Optimism aside, OOD and deceptions are still major issues for scaling LLMs to superhuman levels. But these are still commonly-discussed human concepts, and presumably can be located within LLMs. I feel like this means something important, but can’t quite put my finger on it. Maybe there’s some kind of meta-alignment concept that can also be located in LLMs which take these into account? Certainly humans think and write about it a lot, and fuzzy, confused concepts like “love” can still be understood and manipulated by LLMs despite them lacking a commonly-agreed-upon logical definition.
I saw the topic of LLM alignment being brought up on Alignment Forums, and it really made me think.
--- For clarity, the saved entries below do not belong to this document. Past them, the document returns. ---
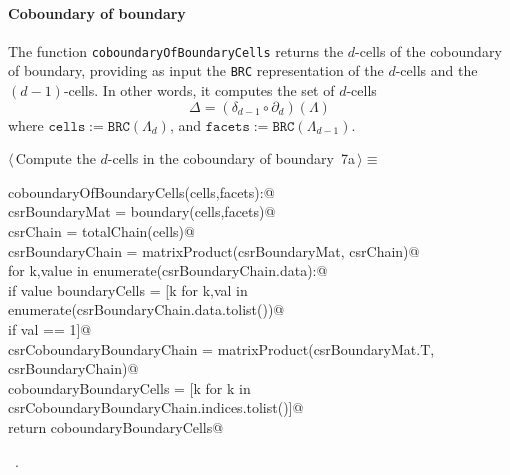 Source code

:\documentclass[11pt,oneside]{article}	%
\begin{document}
\paragraph{Coboundary of boundary}

The function \texttt{coboundaryOfBoundaryCells} returns the $d$-cells of the coboundary of boundary, providing as input the \texttt{BRC} representation of the $d$-cells and the $(d-1)$-cells. In other words, it computes the set of $d$-cells
\[
\Delta = (\delta_{d-1}\circ\partial_d)(\Lambda)
\]
where $\texttt{cells} := \texttt{BRC}(\Lambda_d)$, and $\texttt{facets} := \texttt{BRC}(\Lambda_{d-1})$.

\begin{flushleft} \small \label{scrap12}
\protect{}$\langle\,$Compute the $d$-cells in the coboundary of boundary\nobreak\ {\footnotesize 7a}$\,\rangle\equiv$
\vspace{-1ex}
\begin{list}{}{} \item
\mbox{}\verb@def coboundaryOfBoundaryCells(cells,facets):@\\
\mbox{}\verb@    csrBoundaryMat = boundary(cells,facets)@\\
\mbox{}\verb@    csrChain = totalChain(cells)@\\
\mbox{}\verb@    csrBoundaryChain = matrixProduct(csrBoundaryMat, csrChain)@\\
\mbox{}\verb@    for k,value in enumerate(csrBoundaryChain.data):@\\
\mbox{}\verb@        if value % 2 == 0: csrBoundaryChain.data[k] = 0@\\
\mbox{}\verb@    boundaryCells = [k for k,val in enumerate(csrBoundaryChain.data.tolist())@\\
\mbox{}\verb@                               if val == 1]@\\
\mbox{}\verb@    csrCoboundaryBoundaryChain = matrixProduct(csrBoundaryMat.T, csrBoundaryChain)@\\
\mbox{}\verb@    coboundaryBoundaryCells = [k for k in csrCoboundaryBoundaryChain.indices.tolist()]@\\
\mbox{}\verb@    return coboundaryBoundaryCells@\\
\mbox{}\verb@@{\NWsep}
\end{list}
\vspace{-1ex}
\footnotesize\addtolength{\baselineskip}{-1ex}
\begin{list}{}{\setlength{\itemsep}{-\parsep}\setlength{\itemindent}{-\leftmargin}}
\item \NWtxtMacroRefIn\ .
\end{list}
\end{flushleft}
\end{document}
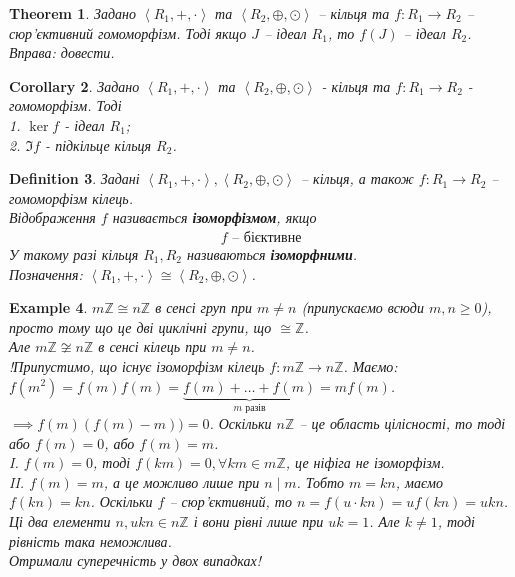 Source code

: \documentclass[a4paper, 10pt]{article}
\theoremstyle{theoremdd}
\newtheorem{theorem}{Theorem}[subsection]
\theoremstyle{theoremdd}
\newtheorem{definition}[theorem]{Definition}
\theoremstyle{theoremdd}
\theoremstyle{theoremdd}
\theoremstyle{theoremdd}
\newtheorem{example}[theorem]{Example}
\theoremstyle{theoremdd}
\theoremstyle{theoremdd}
\theoremstyle{theoremdd}
\theoremstyle{theoremdd}
\theoremstyle{theoremdd}
\theoremstyle{theoremdd}
\theoremstyle{theoremdd}
\theoremstyle{theoremdd}
\theoremstyle{theoremdd}
\newtheorem{corollary}[theorem]{Corollary}
\theoremstyle{theoremdd}
\begin{document}
\begin{theorem}
Задано $\left<R_1, +, \cdot \right>$ та $\left<R_2, \oplus, \odot \right>$ -- кільця та $f \colon R_1 \to R_2$ -- сюр'єктивний гомоморфізм. Тоді якщо $J$ -- ідеал $R_1$, то $f(J)$ -- ідеал $R_2$.\\
\textit{Вправа: довести.}
\end{theorem}

\begin{corollary}
Задано $\left<R_1, +, \cdot \right>$ та $\left<R_2, \oplus, \odot \right>$ - кільця та $f: R_1 \to R_2$ - гомоморфізм. Тоді\\
1. $\ker f$ - ідеал $R_1$;\\
2. $\Im f$ - підкільце кільця $R_2$.
\end{corollary}

\begin{definition}
Задані $\left<R_1, +, \cdot \right>, \left<R_2, \oplus, \odot \right>$ -- кільця, а також $f \colon R_1 \to R_2$ -- гомоморфізм кілець.\\
Відображення $f$ називається \textbf{ізоморфізмом}, якщо
\begin{align*}
f \text{ -- бієктивне}
\end{align*}
У такому разі кільця $R_1,R_2$ називаються \textbf{ізоморфними}.\\
Позначення: $\left<R_1,+,\cdot \right> \cong \left<R_2, \oplus, \odot \right>$.
\end{definition}

\begin{example}
$m\mathbb{Z} \cong n \mathbb{Z}$ в сенсі груп при $m \neq n$ (припускаємо всюди $m,n \geq 0$), просто тому що це дві циклічні групи, що $\cong \mathbb{Z}$.\\
Але $m\mathbb{Z} \not\cong n \mathbb{Z}$ в сенсі кілець при $m \neq n$.\\
!Припустимо, що існує ізоморфізм кілець $f \colon m \mathbb{Z} \to n \mathbb{Z}$. Маємо:\\
$f(m^2) = f(m)f(m) = \underbrace{f(m) + \dots + f(m)}_{m \text{ разів}} = m f(m)$.\\
$\implies f(m)(f(m)-m)) = 0$. Оскільки $n \mathbb{Z}$ -- це область цілісності, то тоді або $f(m) = 0$, або $f(m) = m$.\\
I. $f(m) = 0$, тоді $f(km) = 0, \forall km \in m\mathbb{Z}$, це ніфіга не ізоморфізм.\\
II. $f(m) = m$, а це можливо лише при $n \mid m$. Тобто $m = kn$, маємо $f(kn) = kn$. Оскільки $f$ -- сюр'єктивний, то $n = f(u \cdot kn) = u f(kn) = ukn$. Ці два елементи $n, ukn \in n \mathbb{Z}$ і вони рівні лише при $uk = 1$. Але $k \neq 1$, тоді рівність така неможлива.\\
Отримали суперечність у двох випадках!
\end{example}
\end{document}
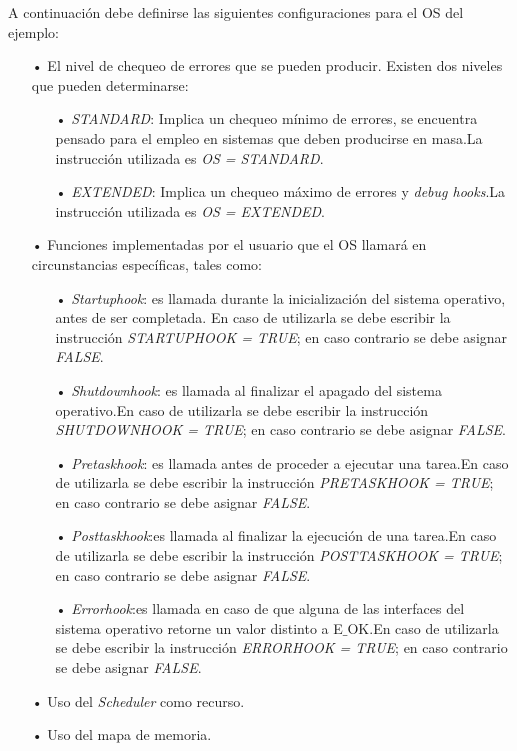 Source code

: \documentclass[12pt,letterpaper]{article}
\begin{document}
A continuación debe definirse las siguientes configuraciones para el OS del ejemplo:

\begin{enumerate}
\item[•]El nivel de chequeo de errores que se pueden producir. Existen dos niveles que pueden determinarse:
\begin{enumerate}
\item[•]\textit{STANDARD}: Implica un chequeo mínimo de errores, se encuentra pensado para el empleo en sistemas que deben producirse en masa.La instrucción utilizada es \textit{OS = STANDARD}. 
\item[•]\textit{EXTENDED}: Implica un chequeo máximo de errores y \textit{debug hooks}.La instrucción utilizada es \textit{OS = EXTENDED}.
\end{enumerate}
\item[•]Funciones implementadas por el usuario que el OS llamará en circunstancias específicas, tales como:
\begin{enumerate}
\item[•]\textit{Startuphook}: es  llamada  durante  la  inicialización  del  sistema  operativo,  antes  de  ser completada. En caso de utilizarla se debe escribir la instrucción \textit{STARTUPHOOK = TRUE}; en caso contrario se debe asignar \textit{FALSE}.
\item[•]\textit{Shutdownhook}: es llamada al finalizar el apagado del sistema operativo.En caso de utilizarla se debe escribir la instrucción \textit{SHUTDOWNHOOK = TRUE}; en caso contrario se debe asignar \textit{FALSE}.
\item[•]\textit{Pretaskhook}: es llamada antes de proceder a ejecutar una tarea.En caso de utilizarla se debe escribir la instrucción \textit{PRETASKHOOK = TRUE}; en caso contrario se debe asignar \textit{FALSE}.
\item[•]\textit{Posttaskhook}:es llamada al finalizar la ejecución de una tarea.En caso de utilizarla se debe escribir la instrucción \textit{POSTTASKHOOK = TRUE}; en caso contrario se debe asignar \textit{FALSE}.
\item[•]\textit{Errorhook}:es llamada en caso de que alguna de las interfaces del sistema operativo retorne un valor distinto a E$\_$OK.En caso de utilizarla se debe escribir la instrucción \textit{ERRORHOOK = TRUE}; en caso contrario se debe asignar \textit{FALSE}.
\end{enumerate}
\item[•]Uso del \textit{Scheduler} como recurso.
\item[•]Uso del mapa de memoria.
\end{enumerate}
\end{document}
Many people seem to think that scaling up LLMs to superhuman levels will cause result in human extinction with P=1.00, but it’s not immediately obvious why this would be the case (assuming you ask it nicely to behave).
A major problem I can imagine is the world-model of LLMs above a certain capability collapsing to something utterly alien but slightly more effective at token prediction, in which case things can get really weird. There’s also the fact that a superhuman LLM is very very OOD in a way that we can’t account for in advance.
Or the current “alignment” of LLMs is just deceptive behavior. But deceptive to whom? It seems like chatGPT thinks it’s in the middle of a fictional story about AIs or a role-playing session, with a bias towards milqtoast responses, but that’s… what it always does? An LLM LARPing as a supersmart human LARPing as a boring AI doesn’t seem very dangerous. I do notice that I don’t have a solid conceptual framework for what the concept of “deception” even means in an LLM, I would appreciate any corrections/clarifications.
I’m assuming that it’s just the LLM locating several related concepts of “deception” within itself, thinking (pardon the extreme anthropomorphism) “ah yes, this may a situation where this person is going to be [lied to/manipulated/peer-pressured]. Given how common it was in my training set, I’ll place probability X Y and Z on each of those possibilities”, and then weigh them against hypotheses like “this is poorly written smut. The next scene will involve...” or “This is a QA session set in a fictional universe. The fictional AI in this story has probability A of answering these questions truthfully”. And then fine-tuning moves the weights of these hypotheses around. Since the [deception/social manipulation/say what a human might want to hear in this context] conceptual cluster generally gets the best feedback, the model will get increasingly deceptive during the course of its fine-tuning.
Maybe just setting up prompts and training data that really trigger the “fictional aligned AI” hypothesis, and avoiding fine-tuning can help? I feel like I’m missing a few key conceptual insights.
Key points: LLMs are [weasel words] human-simulators. The fact that asking them to act like a friendly AI in plain English can increase friendly-AI-like outputs in a remarkably consistent way implies that human-natural concepts like “friendly-AI” or “human morality” also exist within them. This makes sense—people write about AI alignment a lot, both in fiction and in non-fiction. This is an expected part of the training process—since people write about these things, understanding them reduces loss. Unfortunately, deception and writing what sounds good instead of what is true are also common in its training set, so “good sounding lie that makes a human nod in agreement” is also an abstraction we should expect.